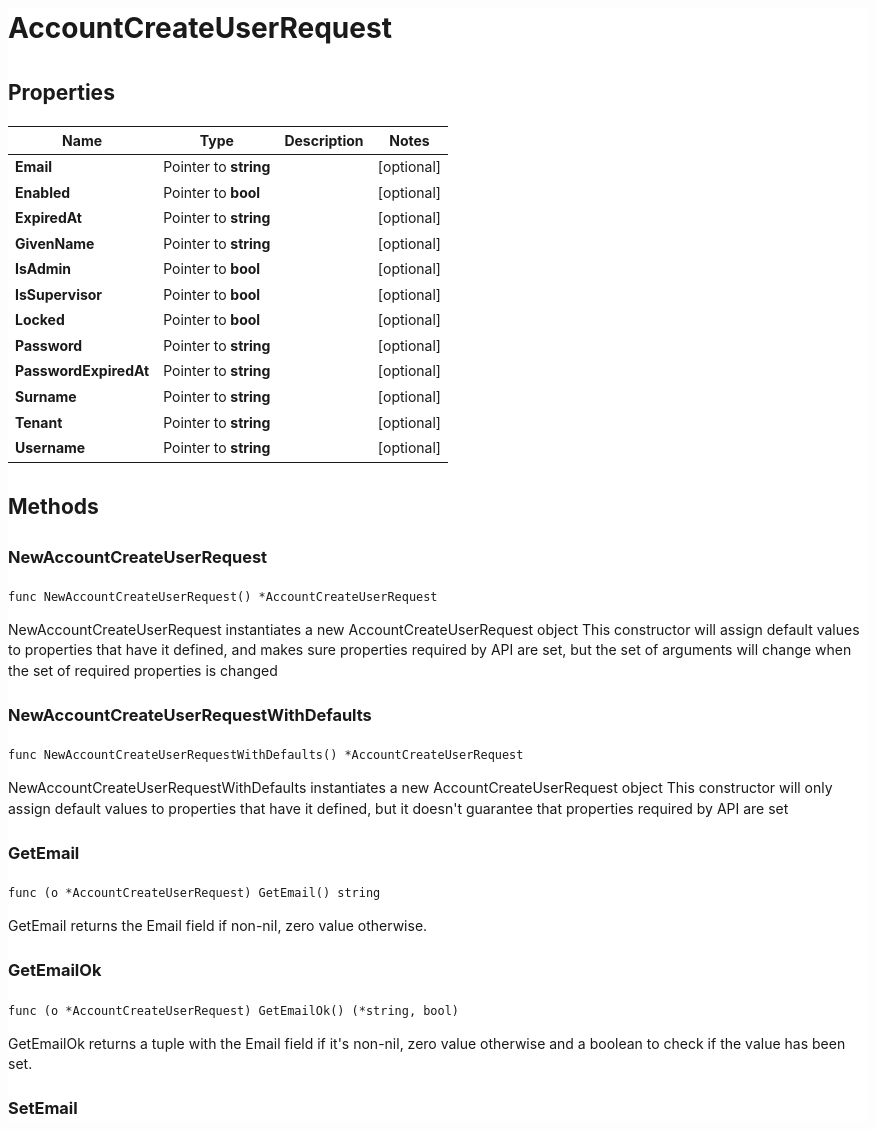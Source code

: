# AccountCreateUserRequest

## Properties

Name | Type | Description | Notes
------------ | ------------- | ------------- | -------------
**Email** | Pointer to **string** |  | [optional] 
**Enabled** | Pointer to **bool** |  | [optional] 
**ExpiredAt** | Pointer to **string** |  | [optional] 
**GivenName** | Pointer to **string** |  | [optional] 
**IsAdmin** | Pointer to **bool** |  | [optional] 
**IsSupervisor** | Pointer to **bool** |  | [optional] 
**Locked** | Pointer to **bool** |  | [optional] 
**Password** | Pointer to **string** |  | [optional] 
**PasswordExpiredAt** | Pointer to **string** |  | [optional] 
**Surname** | Pointer to **string** |  | [optional] 
**Tenant** | Pointer to **string** |  | [optional] 
**Username** | Pointer to **string** |  | [optional] 

## Methods

### NewAccountCreateUserRequest

`func NewAccountCreateUserRequest() *AccountCreateUserRequest`

NewAccountCreateUserRequest instantiates a new AccountCreateUserRequest object
This constructor will assign default values to properties that have it defined,
and makes sure properties required by API are set, but the set of arguments
will change when the set of required properties is changed

### NewAccountCreateUserRequestWithDefaults

`func NewAccountCreateUserRequestWithDefaults() *AccountCreateUserRequest`

NewAccountCreateUserRequestWithDefaults instantiates a new AccountCreateUserRequest object
This constructor will only assign default values to properties that have it defined,
but it doesn't guarantee that properties required by API are set

### GetEmail

`func (o *AccountCreateUserRequest) GetEmail() string`

GetEmail returns the Email field if non-nil, zero value otherwise.

### GetEmailOk

`func (o *AccountCreateUserRequest) GetEmailOk() (*string, bool)`

GetEmailOk returns a tuple with the Email field if it's non-nil, zero value otherwise
and a boolean to check if the value has been set.

### SetEmail
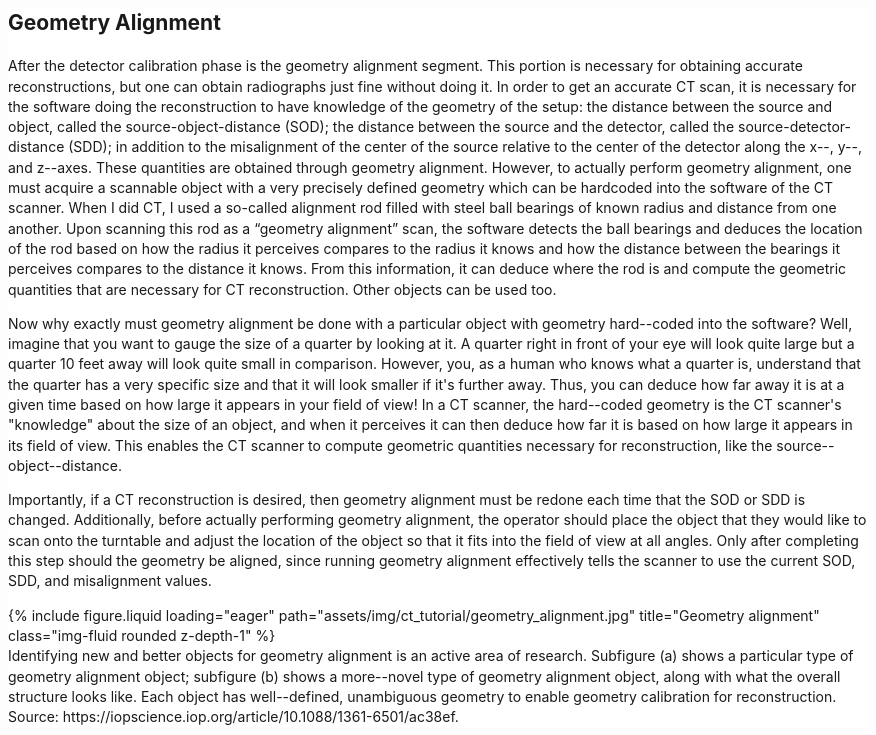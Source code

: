 ## Geometry Alignment
After the detector calibration phase is the geometry alignment segment. This portion is necessary for obtaining accurate reconstructions, but one can obtain radiographs just fine without doing it. In order to get an accurate CT scan, it is necessary for the software doing the reconstruction to have knowledge of the geometry of the setup: the distance between the source and object, called the source-object-distance (SOD); the distance between the source and the detector, called the source-detector-distance (SDD); in addition to the misalignment of the center of the source relative to the center of the detector along the x--, y--, and z--axes. These quantities are obtained through geometry alignment. However, to actually perform geometry alignment, one must acquire a scannable object with a very precisely defined geometry which can be hardcoded into the software of the CT scanner. When I did CT, I used a so-called alignment rod filled with steel ball bearings of known radius and distance from one another. Upon scanning this rod as a “geometry alignment” scan, the software detects the ball bearings and deduces the location of the rod based on how the radius it perceives compares to the radius it knows and how the distance between the bearings it perceives compares to the distance it knows. From this information, it can deduce where the rod is and compute the geometric quantities that are necessary for CT reconstruction. Other objects can be used too.

Now why exactly must geometry alignment be done with a particular object with geometry hard--coded into the software? Well, imagine that you want to gauge the size of a quarter by looking at it. A quarter right in front of your eye will look quite large but a quarter 10 feet away will look quite small in comparison. However, you, as a human who knows what a quarter is, understand that the quarter has a very specific size and that it will look smaller if it's further away. Thus, you can deduce how far away it is at a given time based on how large it appears in your field of view! In a CT scanner, the hard--coded geometry is the CT scanner's "knowledge" about the size of an object, and when it perceives it can then deduce how far it is based on how large it appears in its field of view. This enables the CT scanner to compute geometric quantities necessary for reconstruction, like the source--object--distance.

Importantly, if a CT reconstruction is desired, then geometry alignment must be redone each time that the SOD or SDD is changed. Additionally, before actually performing geometry alignment, the operator should place the object that they would like to scan onto the turntable and adjust the location of the object so that it fits into the field of view at all angles. Only after completing this step should the geometry be aligned, since running geometry alignment effectively tells the scanner to use the current SOD, SDD, and misalignment values.

<div class="row">
    <div class="col-sm mt-3 mt-md-0">
        {% include figure.liquid loading="eager" path="assets/img/ct_tutorial/geometry_alignment.jpg" title="Geometry alignment" class="img-fluid rounded z-depth-1" %}
    </div>
</div>
<div class="caption">
    Identifying new and better objects for geometry alignment is an active area of research. Subfigure (a) shows a particular type of geometry alignment object; subfigure (b) shows a more--novel type of geometry alignment object, along with what the overall structure looks like. Each object has well--defined, unambiguous geometry to enable geometry calibration for reconstruction. Source: https://iopscience.iop.org/article/10.1088/1361-6501/ac38ef.
</div>


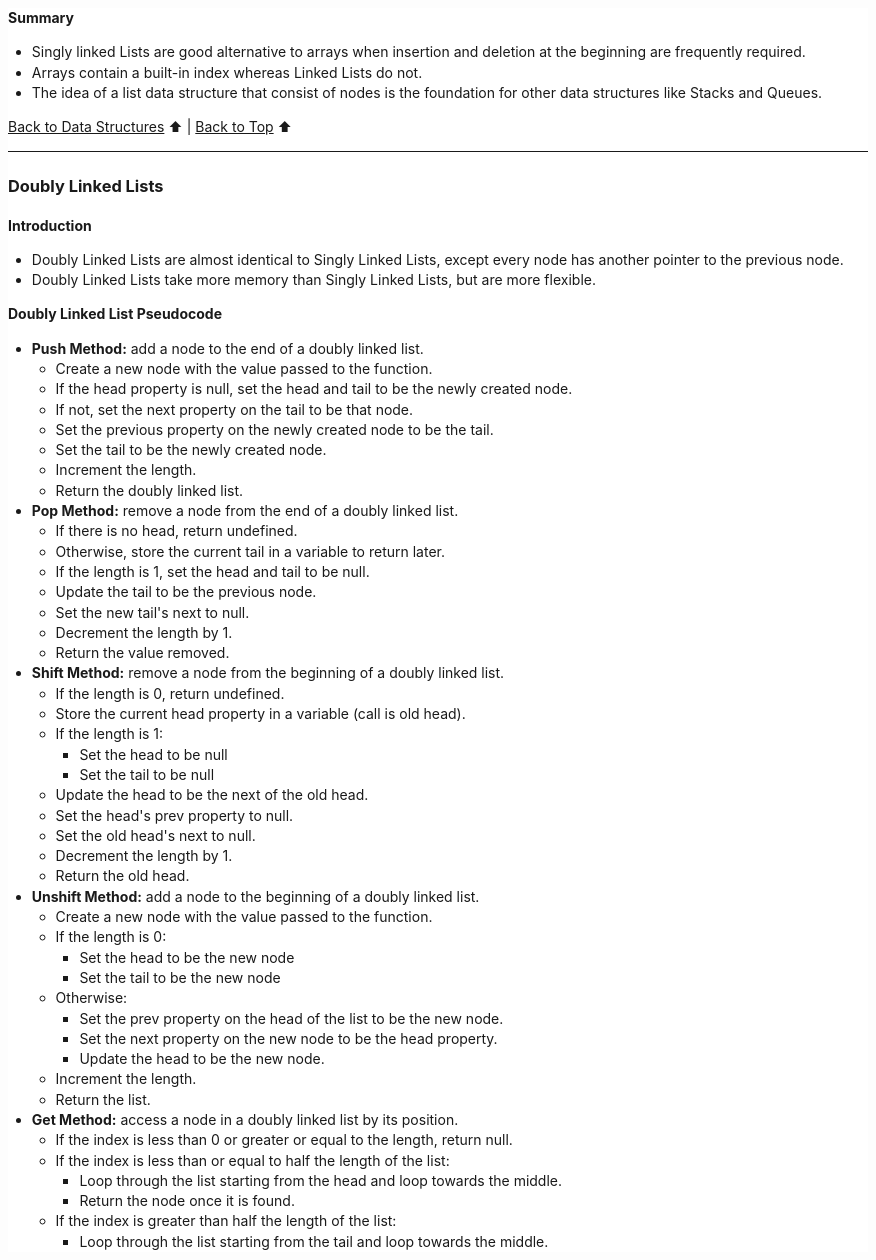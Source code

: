**Summary**
* Singly linked Lists are good alternative to arrays when insertion and deletion at the beginning are frequently required.
* Arrays contain a built-in index whereas Linked Lists do not.
* The idea of a list data structure that consist of nodes is the foundation for other data structures like Stacks and Queues.

[Back to Data Structures](#data-structures) :arrow_up: | [Back to Top](#js-data-structures--algorithms) :arrow_up:

----
### Doubly Linked Lists

**Introduction**
* Doubly Linked Lists are almost identical to Singly Linked Lists, except every node has another pointer to the previous node.
* Doubly Linked Lists take more memory than Singly Linked Lists, but are more flexible.

**Doubly Linked List Pseudocode**
* **Push Method:** add a node to the end of a doubly linked list.
  * Create a new node with the value passed to the function.
  * If the head property is null, set the head and tail to be the newly created node.
  * If not, set the next property on the tail to be that node.
  * Set the previous property on the newly created node to be the tail.
  * Set the tail to be the newly created node.
  * Increment the length.
  * Return the doubly linked list.
* **Pop Method:** remove a node from the end of a doubly linked list.
  * If there is no head, return undefined.
  * Otherwise, store the current tail in a variable to return later.
  * If the length is 1, set the head and tail to be null.
  * Update the tail to be the previous node.
  * Set the new tail's next to null.
  * Decrement the length by 1.
  * Return the value removed.
* **Shift Method:** remove a node from the beginning of a doubly linked list.
  * If the length is 0, return undefined.
  * Store the current head property in a variable (call is old head).
  * If the length is 1:
    * Set the head to be null
    * Set the tail to be null
  * Update the head to be the next of the old head.
  * Set the head's prev property to null.
  * Set the old head's next to null.
  * Decrement the length by 1.
  * Return the old head.
* **Unshift Method:** add a node to the beginning of a doubly linked list.
  * Create a new node with the value passed to the function.
  * If the length is 0:
    * Set the head to be the new node
    * Set the tail to be the new node
  * Otherwise:
    * Set the prev property on the head of the list to be the new node.
    * Set the next property on the new node to be the head property.
    * Update the head to be the new node.
  * Increment the length.
  * Return the list.
* **Get Method:** access a node in a doubly linked list by its position.
  * If the index is less than 0 or greater or equal to the length, return null.
  * If the index is less than or equal to half the length of the list:
    * Loop through the list starting from the head and loop towards the middle.
    * Return the node once it is found.
  * If the index is greater than half the length of the list:
    * Loop through the list starting from the tail and loop towards the middle.
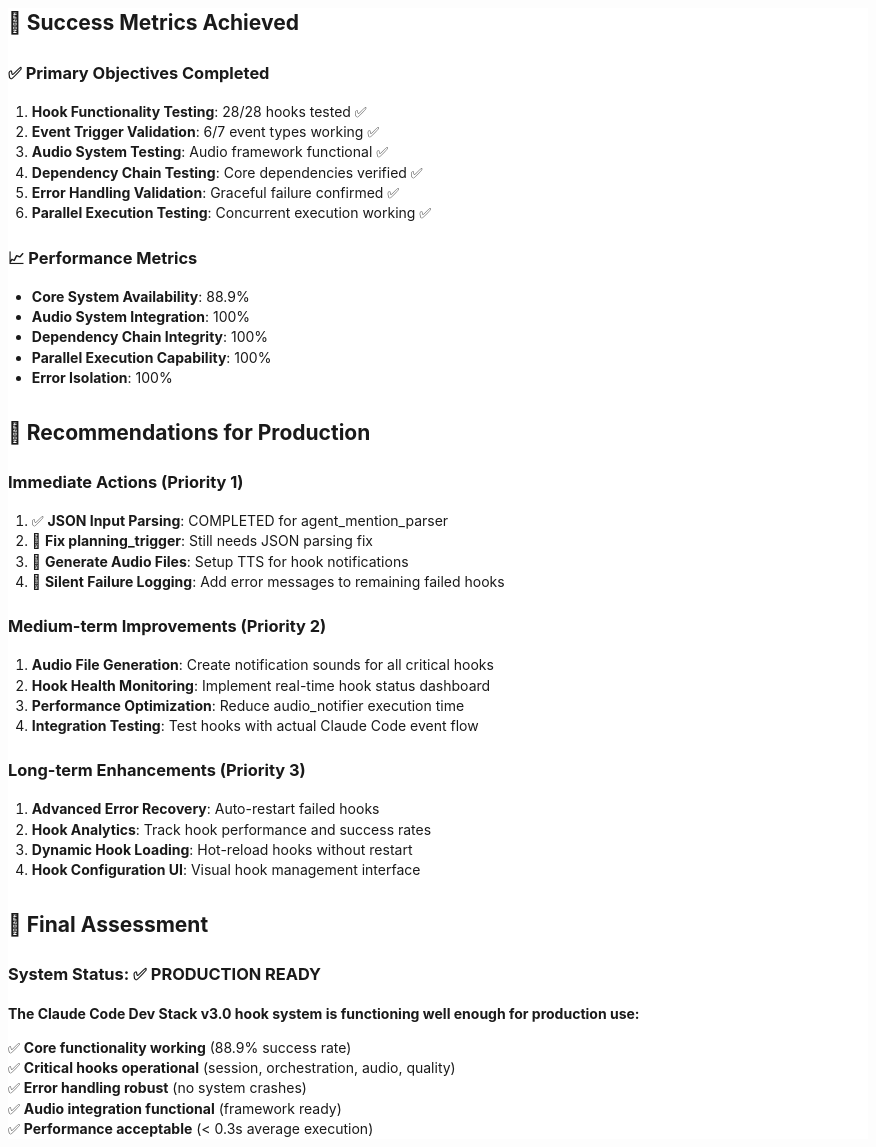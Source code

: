 ## 🎯 Success Metrics Achieved

### ✅ Primary Objectives Completed
1. **Hook Functionality Testing**: 28/28 hooks tested ✅
2. **Event Trigger Validation**: 6/7 event types working ✅
3. **Audio System Testing**: Audio framework functional ✅
4. **Dependency Chain Testing**: Core dependencies verified ✅
5. **Error Handling Validation**: Graceful failure confirmed ✅
6. **Parallel Execution Testing**: Concurrent execution working ✅

### 📈 Performance Metrics
- **Core System Availability**: 88.9%
- **Audio System Integration**: 100%
- **Dependency Chain Integrity**: 100%
- **Parallel Execution Capability**: 100%
- **Error Isolation**: 100%

## 🔮 Recommendations for Production

### Immediate Actions (Priority 1)
1. ✅ **JSON Input Parsing**: COMPLETED for agent_mention_parser
2. 🔄 **Fix planning_trigger**: Still needs JSON parsing fix
3. 🔄 **Generate Audio Files**: Setup TTS for hook notifications
4. 🔄 **Silent Failure Logging**: Add error messages to remaining failed hooks

### Medium-term Improvements (Priority 2)
1. **Audio File Generation**: Create notification sounds for all critical hooks
2. **Hook Health Monitoring**: Implement real-time hook status dashboard
3. **Performance Optimization**: Reduce audio_notifier execution time
4. **Integration Testing**: Test hooks with actual Claude Code event flow

### Long-term Enhancements (Priority 3)
1. **Advanced Error Recovery**: Auto-restart failed hooks
2. **Hook Analytics**: Track hook performance and success rates
3. **Dynamic Hook Loading**: Hot-reload hooks without restart
4. **Hook Configuration UI**: Visual hook management interface

## 🏁 Final Assessment

### System Status: ✅ **PRODUCTION READY** 

**The Claude Code Dev Stack v3.0 hook system is functioning well enough for production use:**

✅ **Core functionality working** (88.9% success rate)  
✅ **Critical hooks operational** (session, orchestration, audio, quality)  
✅ **Error handling robust** (no system crashes)  
✅ **Audio integration functional** (framework ready)  
✅ **Performance acceptable** (< 0.3s average execution)  
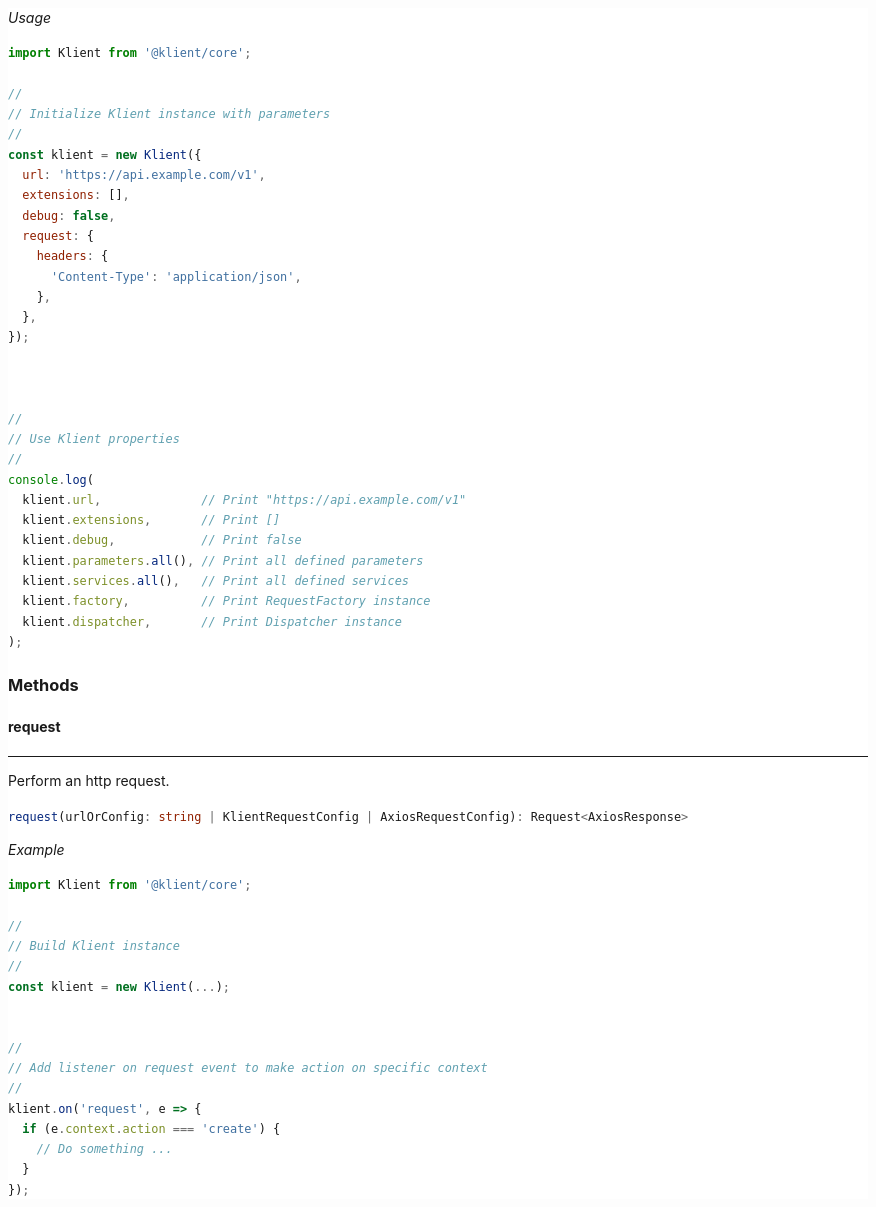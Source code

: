 *Usage*

```js
import Klient from '@klient/core';

//
// Initialize Klient instance with parameters
//
const klient = new Klient({
  url: 'https://api.example.com/v1',
  extensions: [],
  debug: false,
  request: {
    headers: {
      'Content-Type': 'application/json',
    },
  },
});



//
// Use Klient properties
//
console.log(
  klient.url,              // Print "https://api.example.com/v1"
  klient.extensions,       // Print []
  klient.debug,            // Print false
  klient.parameters.all(), // Print all defined parameters 
  klient.services.all(),   // Print all defined services 
  klient.factory,          // Print RequestFactory instance 
  klient.dispatcher,       // Print Dispatcher instance 
);
```

### Methods

#### request
---

Perform an http request.

```typescript
request(urlOrConfig: string | KlientRequestConfig | AxiosRequestConfig): Request<AxiosResponse>
```

*Example*

```js
import Klient from '@klient/core';

//
// Build Klient instance
//
const klient = new Klient(...);


//
// Add listener on request event to make action on specific context
//
klient.on('request', e => {
  if (e.context.action === 'create') {
    // Do something ...
  }
});

```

════════

Description of the task =>
Extract, word for word, each line from the top of the data down to and including the line with "This constructor will assign"; skip the pictures.

Exercise output =>
Source code

:# AccountCreateUserRequest

## Properties

Name | Type | Description | Notes
------------ | ------------- | ------------- | -------------
**Email** | Pointer to **string** |  | [optional] 
**Enabled** | Pointer to **bool** |  | [optional] 
**ExpiredAt** | Pointer to **string** |  | [optional] 
**GivenName** | Pointer to **string** |  | [optional] 
**IsAdmin** | Pointer to **bool** |  | [optional] 
**IsSupervisor** | Pointer to **bool** |  | [optional] 
**Locked** | Pointer to **bool** |  | [optional] 
**Password** | Pointer to **string** |  | [optional] 
**PasswordExpiredAt** | Pointer to **string** |  | [optional] 
**Surname** | Pointer to **string** |  | [optional] 
**Tenant** | Pointer to **string** |  | [optional] 
**Username** | Pointer to **string** |  | [optional] 

## Methods

### NewAccountCreateUserRequest

`func NewAccountCreateUserRequest() *AccountCreateUserRequest`

NewAccountCreateUserRequest instantiates a new AccountCreateUserRequest object
This constructor will assign default values to properties that have it defined,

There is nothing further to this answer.